Евгений Замятин в ноябре того же года покинул Советский Союз. Поехал сначала в Ригу, затем – в Берлин и Париж.
А писатели, оставшиеся в стране Советов, продолжали жить так, как жили раньше. И 25 ноября Корней Чуковский записал в дневнике:
«Был я с Корнелием Зелинским у Пильняка. За городом. Первое впечатление: страшно богато, и стильно, и сытно, и независимо. Он стал менее раздёрган, более сдержан и тих. Он очень крепкий, хозяйственный немец-колонист».
Снос Храма Христа Спасителя, 5 декабря 1931 г.
5 декабря 1931 года в Москве прогремели два мощных взрыва – большевики, снося храм Христа Спасителя, начали его взрывать.
Под эти взрывы была окончательно запрещена пьеса Сельвинского «Теория вузовки Лютце». Причём в отделе агитации и пропаганды ЦК, сокращённо именовавшемся ОАП ЦК ВКП(б), её автору наговорили такого, что он сжёг все имевшиеся у него экземпляры и больше об этом произведении старался не вспоминать. Но своим ленинградским друзьям написал: «Убеждён, что если б написал эту вещь Киршон или Афиногенов, она была бы объявлена венцом современной драматургии, в частности, и новым словом нашего искусства вообще».
Запомним эту аббревиатуру – ОАП ЦК, она нам скоро встретится. Ведь Сельвинский уже написал новую пьесу.

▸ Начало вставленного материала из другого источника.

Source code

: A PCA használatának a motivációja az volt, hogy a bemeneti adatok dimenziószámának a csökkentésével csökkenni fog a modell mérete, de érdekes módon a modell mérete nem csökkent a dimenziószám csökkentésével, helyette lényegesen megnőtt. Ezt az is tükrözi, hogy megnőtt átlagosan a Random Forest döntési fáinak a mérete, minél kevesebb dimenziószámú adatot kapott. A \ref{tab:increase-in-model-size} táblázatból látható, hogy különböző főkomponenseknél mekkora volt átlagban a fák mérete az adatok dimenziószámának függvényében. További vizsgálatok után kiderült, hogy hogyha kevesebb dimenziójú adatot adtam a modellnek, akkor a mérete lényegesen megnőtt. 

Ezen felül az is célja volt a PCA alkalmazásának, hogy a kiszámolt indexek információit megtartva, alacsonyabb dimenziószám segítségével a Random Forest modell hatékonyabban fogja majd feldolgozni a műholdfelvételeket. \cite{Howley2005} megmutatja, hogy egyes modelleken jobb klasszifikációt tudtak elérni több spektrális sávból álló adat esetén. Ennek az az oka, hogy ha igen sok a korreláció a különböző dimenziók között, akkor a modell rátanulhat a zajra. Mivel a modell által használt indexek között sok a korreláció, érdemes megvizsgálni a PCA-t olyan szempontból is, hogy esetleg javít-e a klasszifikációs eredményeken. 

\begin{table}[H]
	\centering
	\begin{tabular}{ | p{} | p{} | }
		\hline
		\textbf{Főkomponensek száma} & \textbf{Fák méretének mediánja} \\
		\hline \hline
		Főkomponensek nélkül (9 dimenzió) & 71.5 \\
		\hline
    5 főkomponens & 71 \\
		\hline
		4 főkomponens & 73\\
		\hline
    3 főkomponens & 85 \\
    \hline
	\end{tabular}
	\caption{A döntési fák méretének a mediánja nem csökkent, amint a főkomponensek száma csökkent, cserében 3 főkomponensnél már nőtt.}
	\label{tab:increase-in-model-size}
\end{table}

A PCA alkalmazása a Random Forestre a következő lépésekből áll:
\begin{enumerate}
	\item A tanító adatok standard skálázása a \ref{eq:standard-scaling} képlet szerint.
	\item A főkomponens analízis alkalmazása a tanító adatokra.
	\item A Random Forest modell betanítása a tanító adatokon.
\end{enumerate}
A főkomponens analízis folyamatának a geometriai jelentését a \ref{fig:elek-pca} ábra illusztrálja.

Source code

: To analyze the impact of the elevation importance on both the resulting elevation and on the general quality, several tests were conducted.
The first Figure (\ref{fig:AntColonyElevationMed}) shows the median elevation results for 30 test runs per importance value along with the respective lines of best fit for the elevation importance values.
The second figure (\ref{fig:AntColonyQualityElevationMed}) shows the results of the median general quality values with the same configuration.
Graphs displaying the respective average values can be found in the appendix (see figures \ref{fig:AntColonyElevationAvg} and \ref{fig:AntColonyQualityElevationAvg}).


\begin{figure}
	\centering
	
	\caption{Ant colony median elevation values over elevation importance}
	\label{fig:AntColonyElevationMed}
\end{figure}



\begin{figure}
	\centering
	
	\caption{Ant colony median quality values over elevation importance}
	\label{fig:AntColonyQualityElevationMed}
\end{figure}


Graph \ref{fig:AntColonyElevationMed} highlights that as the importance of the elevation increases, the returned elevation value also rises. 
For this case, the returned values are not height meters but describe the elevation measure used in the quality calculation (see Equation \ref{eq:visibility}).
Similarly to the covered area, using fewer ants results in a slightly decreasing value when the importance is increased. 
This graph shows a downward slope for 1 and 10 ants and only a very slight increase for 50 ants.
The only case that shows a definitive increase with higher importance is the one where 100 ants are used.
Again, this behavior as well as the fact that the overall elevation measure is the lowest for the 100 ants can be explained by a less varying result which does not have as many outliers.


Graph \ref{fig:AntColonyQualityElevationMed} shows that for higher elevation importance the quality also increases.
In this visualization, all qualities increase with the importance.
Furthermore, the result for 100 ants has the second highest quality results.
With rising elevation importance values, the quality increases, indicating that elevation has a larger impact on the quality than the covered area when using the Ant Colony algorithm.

Действие её разворачивается в одной из европейских стран, а главным героем стала обезьяна по кличке Пао-Пао. 10 декабря в одном из писем Сельвинский написал:
«“Пао-Пао” закончен… Вещь получилась чрезвычайно любопытной. Ради неё стоило “перестраиваться” и “страдать”.
Это сейчас (пока!) самая лучшая моя поэма… Но здорово то, что черновик я написал в полтора месяца – это рекорд быстроты (11 картин и каких!)».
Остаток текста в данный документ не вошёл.